Repeat the entries below exactly. Begin with the first line and end with the line that contains "In this article, we".

Extracted data entries
--*--

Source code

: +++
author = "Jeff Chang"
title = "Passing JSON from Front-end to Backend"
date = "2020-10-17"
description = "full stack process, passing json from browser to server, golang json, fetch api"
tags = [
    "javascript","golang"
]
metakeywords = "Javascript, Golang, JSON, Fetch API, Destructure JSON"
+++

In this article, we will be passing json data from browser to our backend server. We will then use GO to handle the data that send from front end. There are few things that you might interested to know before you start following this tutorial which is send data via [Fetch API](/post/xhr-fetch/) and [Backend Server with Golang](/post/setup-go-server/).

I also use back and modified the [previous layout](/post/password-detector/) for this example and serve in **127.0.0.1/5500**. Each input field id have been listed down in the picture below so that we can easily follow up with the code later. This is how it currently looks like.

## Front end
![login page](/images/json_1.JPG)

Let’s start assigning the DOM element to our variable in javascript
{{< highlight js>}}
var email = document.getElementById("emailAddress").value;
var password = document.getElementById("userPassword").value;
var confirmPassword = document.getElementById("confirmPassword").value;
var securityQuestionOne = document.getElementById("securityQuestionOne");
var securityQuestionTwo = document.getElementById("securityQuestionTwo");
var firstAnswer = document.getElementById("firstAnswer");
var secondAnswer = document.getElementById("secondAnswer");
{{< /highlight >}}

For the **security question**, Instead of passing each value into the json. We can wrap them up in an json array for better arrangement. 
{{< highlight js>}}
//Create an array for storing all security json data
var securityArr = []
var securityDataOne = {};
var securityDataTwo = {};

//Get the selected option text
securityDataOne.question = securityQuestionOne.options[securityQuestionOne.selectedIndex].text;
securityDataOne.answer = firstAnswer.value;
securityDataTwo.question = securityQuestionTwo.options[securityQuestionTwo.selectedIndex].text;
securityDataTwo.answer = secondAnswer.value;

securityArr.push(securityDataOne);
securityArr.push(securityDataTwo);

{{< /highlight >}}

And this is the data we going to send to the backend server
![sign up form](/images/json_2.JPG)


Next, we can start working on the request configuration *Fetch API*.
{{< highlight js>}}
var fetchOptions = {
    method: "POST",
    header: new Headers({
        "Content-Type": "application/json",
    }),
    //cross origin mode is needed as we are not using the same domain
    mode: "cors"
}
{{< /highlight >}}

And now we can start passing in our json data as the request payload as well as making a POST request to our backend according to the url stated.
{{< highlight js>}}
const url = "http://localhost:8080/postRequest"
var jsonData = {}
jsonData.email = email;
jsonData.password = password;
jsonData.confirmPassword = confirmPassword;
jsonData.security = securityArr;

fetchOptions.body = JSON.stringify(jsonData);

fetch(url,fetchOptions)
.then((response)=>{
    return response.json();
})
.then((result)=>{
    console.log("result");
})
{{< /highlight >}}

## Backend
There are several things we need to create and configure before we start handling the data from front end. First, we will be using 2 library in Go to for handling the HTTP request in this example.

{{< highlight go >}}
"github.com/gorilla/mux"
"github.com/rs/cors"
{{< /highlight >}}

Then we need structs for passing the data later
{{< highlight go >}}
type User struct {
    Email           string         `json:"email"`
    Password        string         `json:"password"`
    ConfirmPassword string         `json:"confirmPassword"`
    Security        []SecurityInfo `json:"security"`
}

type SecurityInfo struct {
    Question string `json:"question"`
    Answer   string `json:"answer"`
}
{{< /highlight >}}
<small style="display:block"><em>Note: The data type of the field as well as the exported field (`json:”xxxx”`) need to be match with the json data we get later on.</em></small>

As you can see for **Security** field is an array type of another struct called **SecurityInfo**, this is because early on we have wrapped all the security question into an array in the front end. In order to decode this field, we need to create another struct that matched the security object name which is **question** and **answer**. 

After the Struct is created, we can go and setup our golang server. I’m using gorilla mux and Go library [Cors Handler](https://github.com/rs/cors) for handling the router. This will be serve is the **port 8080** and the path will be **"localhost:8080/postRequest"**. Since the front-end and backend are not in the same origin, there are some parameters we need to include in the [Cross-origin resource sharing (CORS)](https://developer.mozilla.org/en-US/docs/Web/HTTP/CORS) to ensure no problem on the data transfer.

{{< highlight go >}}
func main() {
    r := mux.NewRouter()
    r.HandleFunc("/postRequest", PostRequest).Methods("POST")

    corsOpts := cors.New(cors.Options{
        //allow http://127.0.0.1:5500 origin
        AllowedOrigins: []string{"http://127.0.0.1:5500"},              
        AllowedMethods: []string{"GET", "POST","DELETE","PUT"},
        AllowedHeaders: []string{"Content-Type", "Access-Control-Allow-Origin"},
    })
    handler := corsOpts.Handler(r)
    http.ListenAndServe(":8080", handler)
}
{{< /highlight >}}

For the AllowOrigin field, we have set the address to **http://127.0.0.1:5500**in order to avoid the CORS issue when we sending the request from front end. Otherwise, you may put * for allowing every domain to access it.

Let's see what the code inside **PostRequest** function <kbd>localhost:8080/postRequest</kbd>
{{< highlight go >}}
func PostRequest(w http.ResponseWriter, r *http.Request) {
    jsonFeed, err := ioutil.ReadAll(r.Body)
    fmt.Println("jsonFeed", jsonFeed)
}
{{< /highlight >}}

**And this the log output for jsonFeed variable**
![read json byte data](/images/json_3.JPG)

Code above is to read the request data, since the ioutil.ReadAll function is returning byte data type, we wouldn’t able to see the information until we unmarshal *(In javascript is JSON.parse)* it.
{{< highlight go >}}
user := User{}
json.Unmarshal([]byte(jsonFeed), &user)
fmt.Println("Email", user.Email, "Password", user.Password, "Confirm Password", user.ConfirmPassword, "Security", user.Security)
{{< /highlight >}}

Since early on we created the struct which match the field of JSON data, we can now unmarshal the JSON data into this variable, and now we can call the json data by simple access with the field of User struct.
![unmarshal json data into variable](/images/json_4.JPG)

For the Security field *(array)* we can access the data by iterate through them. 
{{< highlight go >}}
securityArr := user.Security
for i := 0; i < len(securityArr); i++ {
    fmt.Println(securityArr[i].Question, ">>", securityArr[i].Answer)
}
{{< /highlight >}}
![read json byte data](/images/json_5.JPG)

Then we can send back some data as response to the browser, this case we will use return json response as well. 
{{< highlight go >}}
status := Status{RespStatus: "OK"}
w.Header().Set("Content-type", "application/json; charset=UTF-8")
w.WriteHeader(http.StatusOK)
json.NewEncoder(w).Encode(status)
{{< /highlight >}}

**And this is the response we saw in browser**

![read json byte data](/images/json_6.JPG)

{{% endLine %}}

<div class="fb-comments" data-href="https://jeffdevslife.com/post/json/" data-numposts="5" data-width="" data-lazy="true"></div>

--*--

* Result below
Source code

: +++
author = "Jeff Chang"
title = "Passing JSON from Front-end to Backend"
date = "2020-10-17"
description = "full stack process, passing json from browser to server, golang json, fetch api"
tags = [
    "javascript","golang"
]
metakeywords = "Javascript, Golang, JSON, Fetch API, Destructure JSON"
+++

In this article, we will be passing json data from browser to our backend server. We will then use GO to handle the data that send from front end. There are few things that you might interested to know before you start following this tutorial which is send data via [Fetch API](/post/xhr-fetch/) and [Backend Server with Golang](/post/setup-go-server/).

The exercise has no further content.